Among those to be exhumed this month is José Antonio Marco (pictured above), a forward-thinking Republican and mason shot for his beliefs at the age of 30. 

His execution took place against the wall of the cemetery in Calatayud, Aragon, in 1936, after which he was buried in an unmarked mass grave nearby before being stealthily trucked in April 1959 to the Valley of the Fallen.

“On social media, someone said he was probably a thief and a murderer,” his great-niece, Silvia Navarro, 50, president of the Association of Families for the Exhumation of Republicans Buried in the Valley of the Fallen, tells The Olive Press.

“But he was a pacifist; a good man. He introduced the eight-hour day to his factory and healthcare for his workers.”

What was left of his corpse more than 23 years later would have been “dug up carelessly as if it were a field of potatoes,” says González-Ruibal who explains that Franco urgently needed Republican corpses to fulfil his revised vision for his magnum opus as a place of reconciliation between the two sides of the Spanish Civil War.

The battle to get Marco and other Republicans out of the Valley started in 2009, taking 60 families through the entire Spanish judicial system to the Human Rights Court in Strasbourg.

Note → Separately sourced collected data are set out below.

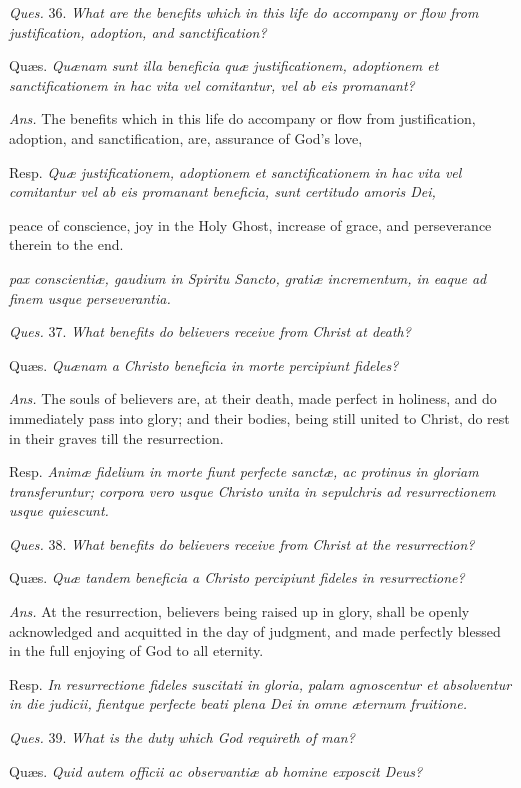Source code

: \emph{Ques.} 36. \emph{What are the benefits which in this life do accompany or flow from justification, adoption, and sanctification?}

Quæs. \emph{Quænam sunt illa beneficia quæ justificationem, adoptionem et sanctificationem in hac vita vel comitantur, vel ab eis promanant?}

\emph{Ans.} The benefits which in this life do accompany or flow from justification, adoption, and sanctification, are, assurance of God's love,

Resp. \emph{Quæ justificationem, adoptionem et sanctificationem in hac vita vel comitantur vel ab eis promanant beneficia, sunt certitudo amoris Dei, }

peace of conscience, joy in the Holy Ghost, increase of grace, and perseverance therein to the end.

\emph{pax conscientiæ, gaudium in Spiritu Sancto, gratiæ incrementum, in eaque ad finem usque perseverantia.}

\emph{Ques.} 37. \emph{What benefits do believers receive from Christ at death?}

Quæs. \emph{Quænam a Christo beneficia in morte percipiunt fideles?}

\emph{Ans.} The souls of believers are, at their death, made perfect in holiness, and do immediately pass into glory; and their bodies, being still united to Christ, do rest in their graves till the resurrection.

Resp. \emph{Animæ fidelium in morte fiunt perfecte sanctæ, ac protinus in gloriam transferuntur; corpora vero usque Christo unita in sepulchris ad resurrectionem usque quiescunt.}

\emph{Ques.} 38. \emph{What benefits do believers receive from Christ at the resurrection?}

Quæs. \emph{Quæ tandem beneficia a Christo percipiunt fideles in resurrectione?}

\emph{Ans.} At the resurrection, believers being raised up in glory, shall be openly acknowledged and acquitted in the day of judgment, and made perfectly blessed in the full enjoying of God to all eternity.

Resp. \emph{In resurrectione fideles suscitati in gloria, palam agnoscentur et absolventur in die judicii, fientque perfecte beati plena Dei in omne æternum fruitione.}

\emph{Ques.} 39. \emph{What is the duty which God requireth of man?}

Quæs. \emph{Quid autem officii ac observantiæ ab homine exposcit Deus?}

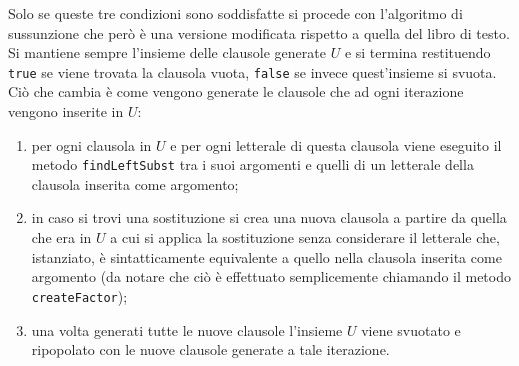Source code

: \documentclass[a4paper,11pt]{article}
\begin{document}
Solo se queste tre condizioni sono soddisfatte si procede con l'algoritmo di sussunzione che però è una versione modificata rispetto a quella del libro di testo. Si mantiene sempre l'insieme delle clausole generate $U$ e si termina restituendo \texttt{true} se viene trovata la clausola vuota, \texttt{false} se invece quest'insieme si svuota. Ciò che cambia è come vengono generate le clausole che ad ogni iterazione vengono inserite in $U$:
\begin{enumerate}
\item per ogni clausola in $U$ e per ogni letterale di questa clausola viene eseguito il metodo \texttt{findLeftSubst} tra i suoi argomenti e quelli di un letterale della clausola inserita come argomento;
\item in caso si trovi una sostituzione si crea una nuova clausola a partire da quella che era in $U$ a cui si applica la sostituzione senza considerare il letterale che, istanziato, è sintatticamente equivalente a quello nella clausola inserita come argomento (da notare che ciò è effettuato semplicemente chiamando il metodo \texttt{createFactor});
\item una volta generati tutte le nuove clausole l'insieme $U$ viene svuotato e ripopolato con le nuove clausole generate a tale iterazione.
\end{enumerate}
\end{document}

Of the 60, the Lapeña family was the first to win the right to have the remains of brothers, Manuel and Antonio Lapeña, returned to them.

But five years later, they are still waiting, as are the rest of the families who finally achieved a breakthrough three months ago. 

“It’s a basic human right, no? To honour your dead?” says Navarro (pictured below), who explains that there are still six of the victims’ children living – now in their late 80s and 90s and losing their memories.

C Silvia Navarro

For a memorial that has embodied Spain’s hangover from the Civil War and the withdrawal of basic human rights, “purgatory” seems to sum it up.